Als Schönheit geht die Bierbar nicht gerade durch. Dazu sieht sie einfach zu alltäglich aus, mit poliertem Steinfußboden, einem raumgreifenden Tresen und Ampeln mit Plastikblumen. Im kühlen Licht der Deckenfluter glänzen Nirosta-Regale, Kühlschränke und eine Eiscreme-Truhe. Auch taucht sie in keiner Restaurantkritik-Liste auf, obwohl der Duft, der aus der Küche dringt, einem auch so spät noch mal Appetit machen kann. Heute steht Sancocho auf der Tageskarte – kanarischer Eintopf mit Stockfisch, Kartoffeln, Gemüse und gofio, dem leicht gerösteten Gerstenmehl der Kanaren. Dann erklingen plötzlich Gitarrenakkorde.
Die Gespräche verstummen. Drei ältere Männer in den gleichen gestreiften Hemden und in schwarzen Hosen bauen sich vor einem Tisch auf. Sie singen und spielen – und was sie spielen, kommt an. Die Zuhörer klatschen und singen mit, die ganze Kneipe stimmt ein, ein mitternächtlicher Chor aus guter Laune und Spaß, auch der Koch kommt aus der Küche. Das Trio spielt auch mal nur die Begleitung und lässt den Chef der Großfamilie, der gerade noch eine Flasche Sekt geordert hat, die Singstimme übernehmen – was der mit Bravour und hochrotem Kopf bewältigt, als wäre er ein Bühnentenor, der nur versehentlich in ein anderes Leben geraten ist.
"Grupo Gran Canaria" nennen sich die drei Herren, ein Antonio und zwei Franciscos. Ein Vertreter für Fruchtsäfte, ein Rentner und ein Mitarbeiter aus dem Stadtarchiv, "der aber schon immer mehr mit Musik zu tun hatte". Zusammen ziehen sie abends gern durch ihr Viertel, erfüllen Bars und Restaurants mit spanischen Schmachtschlagern und Boleros, südamerikanischen Rhythmen und kanarischer Folklore. Sie gehen nicht mit dem Hut herum, Geld nehmen sie nicht, lassen sich höchstens ein Glas Bier ausgeben. Was zählt, ist allein der Spaß. An der Musik, an der Stimmung, an der Freude der Gäste. Es wundert sie auch schon lange nicht mehr, dass viele Besucher in den Kneipen sich auf Englisch oder Schwedisch oder Deutsch oder in einer anderen Sprache bedanken, sagt Antonio Reyes, der kleine Gitarrist mit der Zahnlücke und der dicken Brille. "Das kennen wir hier in Guanarteme.
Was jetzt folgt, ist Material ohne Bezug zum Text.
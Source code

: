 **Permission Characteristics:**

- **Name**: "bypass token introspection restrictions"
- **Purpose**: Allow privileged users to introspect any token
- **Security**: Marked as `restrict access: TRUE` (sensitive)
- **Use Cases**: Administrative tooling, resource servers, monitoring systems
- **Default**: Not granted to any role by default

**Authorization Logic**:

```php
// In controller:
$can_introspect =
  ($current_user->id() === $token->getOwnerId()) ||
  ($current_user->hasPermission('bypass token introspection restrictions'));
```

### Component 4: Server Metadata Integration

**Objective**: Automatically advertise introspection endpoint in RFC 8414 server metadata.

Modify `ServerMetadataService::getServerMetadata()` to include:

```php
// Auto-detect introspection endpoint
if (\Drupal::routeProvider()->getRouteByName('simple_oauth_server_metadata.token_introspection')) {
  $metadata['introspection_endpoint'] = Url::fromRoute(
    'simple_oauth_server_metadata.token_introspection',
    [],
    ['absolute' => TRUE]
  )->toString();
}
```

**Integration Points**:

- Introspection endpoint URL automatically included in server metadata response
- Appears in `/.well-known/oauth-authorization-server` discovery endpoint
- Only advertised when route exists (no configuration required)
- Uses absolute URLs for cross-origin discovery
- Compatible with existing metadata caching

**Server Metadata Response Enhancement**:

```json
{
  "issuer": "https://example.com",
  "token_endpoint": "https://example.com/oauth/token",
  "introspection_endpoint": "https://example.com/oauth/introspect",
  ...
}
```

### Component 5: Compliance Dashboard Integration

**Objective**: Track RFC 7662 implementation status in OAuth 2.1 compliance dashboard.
Hier wohnen viele aus Europa, die vor eurem Winter abhauen. Die mögen unsere Musik."
Guanarteme heißt das Viertel hinter dem Strand von Las Canteras. Von der Bar "Los Delfines" schaut man auf Promenade, den breiten Sandstrand und den Atlantik. Und denkt sich: Irgendwie ist diese unspektakuläre Kneipe doch ein sehr typischer Ort für Las Palmas. Vor ihrem Tresen trinken palmenses ebenso selbstverständlich ihren Aperitif wie Fremde oder die Seeleute, die vom Hafen herüberschlendern, wie die Rentner, die gern unter kanarischer Sonne überwintern oder die Geschäftsleute, die bei ihrem Abendspaziergang über die Strandpromenade beim Anblick der Delfine auf dem Gasthausschild ihr Handy wegstecken, weil sie Durst auf ein Bier bekommen haben. Sogar ein paar Touristen schneien ab und an herein, Urlauber, die es in den All-inclusive-Welten im Süden nicht mehr ausgehalten haben – oder die von vornherein wissen, dass Las Palmas mit seiner großen, geschwungenen Strandbucht sowieso das spannendere Ferienziel ist.
Wer von der Bar "Los Delfines" die paar Schritte nach vorn geht zum gepflasterten paseo, der Promenade, und zum Strand, kann die ganze Bucht überblicken. Ein glitzernder Lichterbogen tut sich auf: goldgelb funkelt der Strandstreifen, die weiße Brandung leuchtet auf, dahinter schimmert schwarz das Meer. Was man in Paris an der Seine, in Köln am Rhein oder in Hamburg an der Elbe mit Riesenaufwand betreibt, nämlich Tonnen über Tonnen von Sand anzuschütten, um ein paar Meter Beachclub zu schaffen, das haben sie hier in Hülle und Fülle, von der Natur ganz lässig hingeworfen: einen hinreißenden Strand, gut drei Kilometer lang. Keine andere Stadt in Europa hat solch eine Bucht zu bieten, wahrscheinlich keine andere auf der Welt, außer Rio vielleicht. Und natürlich, findet man bei diesem Anblick, muss diese Stadt, die nicht bloß an der Küste liegt, sondern die das Meer mit großer Geste umarmt – natürlich muss die etwas ganz Besonderes sein.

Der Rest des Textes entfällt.